|Posted by chrisdore on November 1, 2016 at 2:45 AM|
It's pretty cool to see a surge in two hand fly fishing over the past couple of years, and with hardcore groups emerging from Queenstown, the Skagit Bombers in Christchurch and the die hard Turangi crew keeping it real it gives us a chance to play with a bit of new gear to suit the conditions.
In the deep South Ive been playing with a few different lines of recent, and the standout for me has been an Intermediate Compact Skagit from Airflo.
Quite simply it has me swinging down in the water column, avoiding the pull of all those pesky surface currents and gives a smoother, more controlled swing of my fly. Here are a few other things I rate about them:
•Tips get deeper simply by not being bouyed up by a high floating head. They sink more freely and are followed by the head.
•Slower swing than a line racing across currents on the surface, and slower swings are better for lethargic winter trout (keeps the fly in the zone, in front of their nose for longer)
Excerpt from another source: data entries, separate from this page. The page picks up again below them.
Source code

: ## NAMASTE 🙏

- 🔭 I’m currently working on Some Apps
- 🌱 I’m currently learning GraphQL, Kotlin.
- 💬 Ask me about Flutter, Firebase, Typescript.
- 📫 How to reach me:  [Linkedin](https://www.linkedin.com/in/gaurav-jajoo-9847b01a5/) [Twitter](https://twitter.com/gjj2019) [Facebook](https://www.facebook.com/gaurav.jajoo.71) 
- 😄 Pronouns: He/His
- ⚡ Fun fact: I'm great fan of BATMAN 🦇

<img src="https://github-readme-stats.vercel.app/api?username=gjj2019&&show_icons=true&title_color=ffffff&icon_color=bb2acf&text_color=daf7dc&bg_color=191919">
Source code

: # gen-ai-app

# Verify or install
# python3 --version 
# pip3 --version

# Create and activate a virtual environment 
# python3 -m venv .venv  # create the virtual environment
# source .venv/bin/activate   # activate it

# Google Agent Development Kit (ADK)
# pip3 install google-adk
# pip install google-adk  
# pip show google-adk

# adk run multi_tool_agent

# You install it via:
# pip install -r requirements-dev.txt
•The currents even a few inches beneath are often slower than those on the surface, and so the intermediate gives you a controlled, more in-touch swing down below than you would get with a floating head.
• This line anchors amazingly. You will experience more 'stick' with your head being subsurface so you can chuck more line into your D and less into your anchor.
• You can fish a lighter tip as your line assists in getting your fly down
•The floating rear taper of the Airflo Intermediate Compact Skagit is coloured scandi blue so you can easily track your swing and know just where you are at all times.
Note: once this line sinks you can no longer mend so for all you 'serial menders' out there, its best to throw that mend in as soon as your line touches down. However with short 18' - 20 something foot heads, you don't really need to mend anyway if you pick your drifts.... Just leave it alone...
So consider adding an intermediate head to your arsenal and open up new ways to swing that fly, on both big, and smaller waters.